Below this sentence is a listing; return exactly its lines from the one with "You will need to create 6" to the one with "- Map Subscriptions", both kept, and nothing more.
--------------------
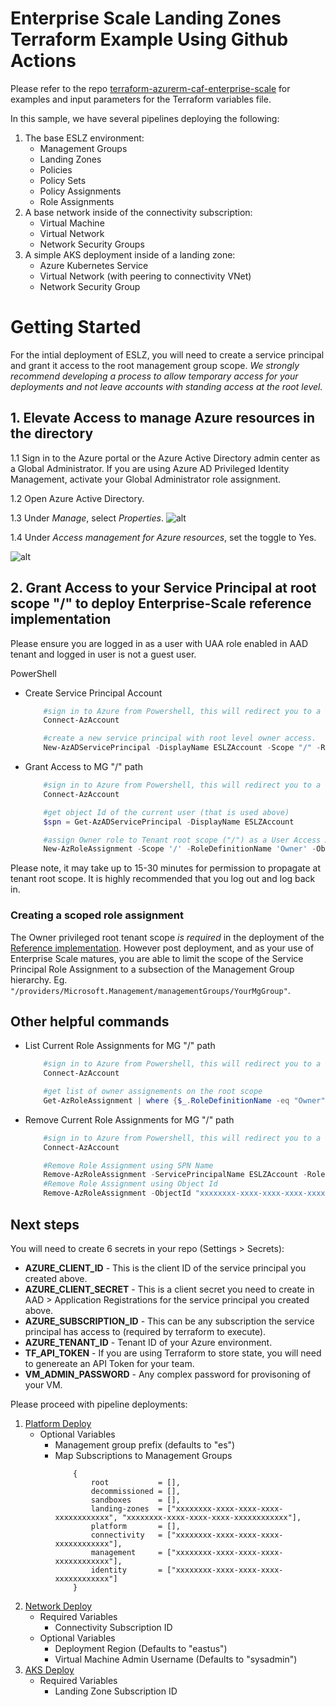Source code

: # Enterprise Scale Landing Zones Terraform Example Using Github Actions

Please refer to the repo [terraform-azurerm-caf-enterprise-scale](https://github.com/Azure/terraform-azurerm-caf-enterprise-scale) for examples and input parameters for the Terraform variables file.

In this sample, we have several pipelines deploying the following:
1. The base ESLZ environment:
   - Management Groups
   - Landing Zones
   - Policies
   - Policy Sets
   - Policy Assignments
   - Role Assignments
2. A base network inside of the connectivity subscription:
   - Virtual Machine
   - Virtual Network
   - Network Security Groups
3. A simple AKS deployment inside of a landing zone:
   - Azure Kubernetes Service
   - Virtual Network (with peering to connectivity VNet)
   - Network Security Group

# Getting Started

For the intial deployment of ESLZ, you will need to create a service principal and grant it access to the root management group scope. *We strongly recommend developing a process to allow temporary access for your deployments and not leave accounts with standing access at the root level.*

## 1. Elevate Access to manage Azure resources in the directory

1.1 Sign in to the Azure portal or the Azure Active Directory admin center as a Global Administrator. If you are using Azure AD Privileged Identity Management, activate your Global Administrator role assignment.

1.2 Open Azure Active Directory.

1.3 Under _Manage_, select _Properties_.
![alt](https://docs.microsoft.com/en-us/azure/role-based-access-control/media/elevate-access-global-admin/azure-active-directory-properties.png)

1.4 Under _Access management for Azure resources_, set the toggle to Yes.

![alt](https://docs.microsoft.com/en-us/azure/role-based-access-control/media/elevate-access-global-admin/aad-properties-global-admin-setting.png)

## 2. Grant Access to your Service Principal at root scope "/" to deploy Enterprise-Scale reference implementation

Please ensure you are logged in as a user with UAA role enabled in AAD tenant and logged in user is not a guest user.


PowerShell

- Create Service Principal Account
    ```powershell
        #sign in to Azure from Powershell, this will redirect you to a webbrowser for authentication, if required
        Connect-AzAccount

        #create a new service principal with root level owner access.
        New-AzADServicePrincipal -DisplayName ESLZAccount -Scope "/" -Role Owner
    ```
- Grant Access to MG "/" path
    ```powershell
        #sign in to Azure from Powershell, this will redirect you to a webbrowser for authentication, if required
        Connect-AzAccount

        #get object Id of the current user (that is used above)
        $spn = Get-AzADServicePrincipal -DisplayName ESLZAccount

        #assign Owner role to Tenant root scope ("/") as a User Access Administrator
        New-AzRoleAssignment -Scope '/' -RoleDefinitionName 'Owner' -ObjectId $spn.Id
    ```

Please note, it may take up to 15-30 minutes for permission to propagate at tenant root scope. It is highly recommended that you log out and log back in.

### Creating a scoped role assignment

The Owner privileged root tenant scope *is required* in the deployment of the [Reference implementation](EnterpriseScale-Deploy-reference-implentations.md).  However post deployment, and as your use of Enterprise Scale matures, you are able to limit the scope of the Service Principal Role Assignment to a subsection of the Management Group hierarchy.
Eg. `"/providers/Microsoft.Management/managementGroups/YourMgGroup"`.


## Other helpful commands
- List Current Role Assignments for MG "/" path
    ```powershell
        #sign in to Azure from Powershell, this will redirect you to a webbrowser for authentication, if required
        Connect-AzAccount

        #get list of owner assignements on the root scope
        Get-AzRoleAssignment | where {$_.RoleDefinitionName -eq "Owner" -and $_.Scope -eq "/"}
    ```
- Remove Current Role Assignments for MG "/" path
    ```powershell
        #sign in to Azure from Powershell, this will redirect you to a webbrowser for authentication, if required
        Connect-AzAccount

        #Remove Role Assignment using SPN Name
        Remove-AzRoleAssignment -ServicePrincipalName ESLZAccount -RoleDefinitionName "Owner" -Scope "/"
        #Remove Role Assignment using Object Id
        Remove-AzRoleAssignment -ObjectId "xxxxxxxx-xxxx-xxxx-xxxx-xxxxxxxxxxxx" -RoleDefinitionName "Owner" -Scope "/"
    ```

## Next steps
You will need to create 6 secrets in your repo (Settings >  Secrets):
- **AZURE_CLIENT_ID** - This is the client ID of the service principal you created above.
- **AZURE_CLIENT_SECRET** - This is a client secret you need to create in AAD > Application Registrations for the service principal you created above.
- **AZURE_SUBSCRIPTION_ID** - This can be any subscription the service principal has access to (required by terraform to execute).
- **AZURE_TENANT_ID** - Tenant ID of your Azure environment.
- **TF_API_TOKEN** - If you are using Terraform to store state, you will need to genereate an API Token for your team.
- **VM_ADMIN_PASSWORD** - Any complex password for provisoning of your VM.

Please proceed with pipeline deployments:
1. [Platform Deploy](./.github/workflows/azuredeploy.yml)
    - Optional Variables
      - Management group prefix (defaults to "es")
      - Map Subscriptions to Management Groups
        ```
            {
                root           = [],
                decommissioned = [],
                sandboxes      = [],
                landing-zones  = ["xxxxxxxx-xxxx-xxxx-xxxx-xxxxxxxxxxxx", "xxxxxxxx-xxxx-xxxx-xxxx-xxxxxxxxxxxx"],
                platform       = [],
                connectivity   = ["xxxxxxxx-xxxx-xxxx-xxxx-xxxxxxxxxxxx"],
                management     = ["xxxxxxxx-xxxx-xxxx-xxxx-xxxxxxxxxxxx"],
                identity       = ["xxxxxxxx-xxxx-xxxx-xxxx-xxxxxxxxxxxx"]
            }
        ```
2. [Network Deploy](./.github/workflows/networkdeploy.yml)
    - Required Variables
      - Connectivity Subscription ID
    - Optional Variables
      - Deployment Region (Defaults to "eastus")
      - Virtual Machine Admin Username (Defaults to "sysadmin")
3. [AKS Deploy](./.github/workflows/aksdeploy.yml)
   - Required Variables
      - Landing Zone Subscription ID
--------------------
* [Task response]:
You will need to create 6 secrets in your repo (Settings >  Secrets):
- **AZURE_CLIENT_ID** - This is the client ID of the service principal you created above.
- **AZURE_CLIENT_SECRET** - This is a client secret you need to create in AAD > Application Registrations for the service principal you created above.
- **AZURE_SUBSCRIPTION_ID** - This can be any subscription the service principal has access to (required by terraform to execute).
- **AZURE_TENANT_ID** - Tenant ID of your Azure environment.
- **TF_API_TOKEN** - If you are using Terraform to store state, you will need to genereate an API Token for your team.
- **VM_ADMIN_PASSWORD** - Any complex password for provisoning of your VM.

Please proceed with pipeline deployments:
1. [Platform Deploy](./.github/workflows/azuredeploy.yml)
    - Optional Variables
      - Management group prefix (defaults to "es")
      - Map Subscriptions to Management Groups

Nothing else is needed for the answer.